> [PROBLEM TO SOLVE] In the listing below, find the line holding "MESSAGE_HANDLE using IoTHubMessage_CreateFromUamqpMessage()**]**" and the line holding "fails, on_message_received_internal_callback shall". Write out those two lines and all lines between, exactly, and nothing more.

> [SOURCE DATA]
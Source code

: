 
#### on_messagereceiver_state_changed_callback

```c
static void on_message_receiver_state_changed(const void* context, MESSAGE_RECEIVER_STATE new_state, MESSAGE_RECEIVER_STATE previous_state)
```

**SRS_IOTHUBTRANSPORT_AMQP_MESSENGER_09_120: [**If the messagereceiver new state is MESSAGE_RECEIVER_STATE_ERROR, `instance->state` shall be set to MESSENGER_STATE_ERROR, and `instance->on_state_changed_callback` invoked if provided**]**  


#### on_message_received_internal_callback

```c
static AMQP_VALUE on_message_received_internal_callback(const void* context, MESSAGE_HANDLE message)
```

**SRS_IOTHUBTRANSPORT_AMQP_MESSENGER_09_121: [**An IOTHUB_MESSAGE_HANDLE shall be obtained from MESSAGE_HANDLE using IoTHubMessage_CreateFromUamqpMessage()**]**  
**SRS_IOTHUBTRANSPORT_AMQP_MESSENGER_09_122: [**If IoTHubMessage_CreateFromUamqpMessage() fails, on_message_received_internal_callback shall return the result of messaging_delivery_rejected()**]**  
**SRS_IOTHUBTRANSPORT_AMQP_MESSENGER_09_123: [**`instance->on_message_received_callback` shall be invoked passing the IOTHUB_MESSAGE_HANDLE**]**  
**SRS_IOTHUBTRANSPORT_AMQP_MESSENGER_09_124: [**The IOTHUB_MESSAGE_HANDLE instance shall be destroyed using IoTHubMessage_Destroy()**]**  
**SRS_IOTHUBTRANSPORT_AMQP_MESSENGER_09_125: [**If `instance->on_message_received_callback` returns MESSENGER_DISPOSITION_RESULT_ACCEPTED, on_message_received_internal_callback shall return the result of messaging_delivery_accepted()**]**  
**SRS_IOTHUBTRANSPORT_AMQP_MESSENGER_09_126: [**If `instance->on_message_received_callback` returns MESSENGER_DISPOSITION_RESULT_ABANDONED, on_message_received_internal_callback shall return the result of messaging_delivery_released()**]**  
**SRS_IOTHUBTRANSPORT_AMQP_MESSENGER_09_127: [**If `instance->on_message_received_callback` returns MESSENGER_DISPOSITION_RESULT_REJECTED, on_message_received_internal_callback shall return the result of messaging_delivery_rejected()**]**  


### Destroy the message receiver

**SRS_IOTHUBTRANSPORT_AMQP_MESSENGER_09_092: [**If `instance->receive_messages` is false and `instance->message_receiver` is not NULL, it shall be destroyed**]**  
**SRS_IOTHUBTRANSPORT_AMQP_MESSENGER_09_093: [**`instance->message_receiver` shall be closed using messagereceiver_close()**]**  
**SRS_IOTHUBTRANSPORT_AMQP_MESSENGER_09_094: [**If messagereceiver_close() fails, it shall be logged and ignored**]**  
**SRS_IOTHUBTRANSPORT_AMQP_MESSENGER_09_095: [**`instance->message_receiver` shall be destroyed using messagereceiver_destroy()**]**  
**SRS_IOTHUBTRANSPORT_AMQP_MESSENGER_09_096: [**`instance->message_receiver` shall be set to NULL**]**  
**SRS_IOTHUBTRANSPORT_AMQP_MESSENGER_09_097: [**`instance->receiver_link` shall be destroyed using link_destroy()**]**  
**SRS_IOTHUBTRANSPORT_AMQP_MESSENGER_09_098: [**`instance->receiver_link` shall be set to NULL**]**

> [TASK OUTPUT]
**SRS_IOTHUBTRANSPORT_AMQP_MESSENGER_09_121: [**An IOTHUB_MESSAGE_HANDLE shall be obtained from MESSAGE_HANDLE using IoTHubMessage_CreateFromUamqpMessage()**]**  
**SRS_IOTHUBTRANSPORT_AMQP_MESSENGER_09_122: [**If IoTHubMessage_CreateFromUamqpMessage() fails, on_message_received_internal_callback shall return the result of messaging_delivery_rejected()**]**  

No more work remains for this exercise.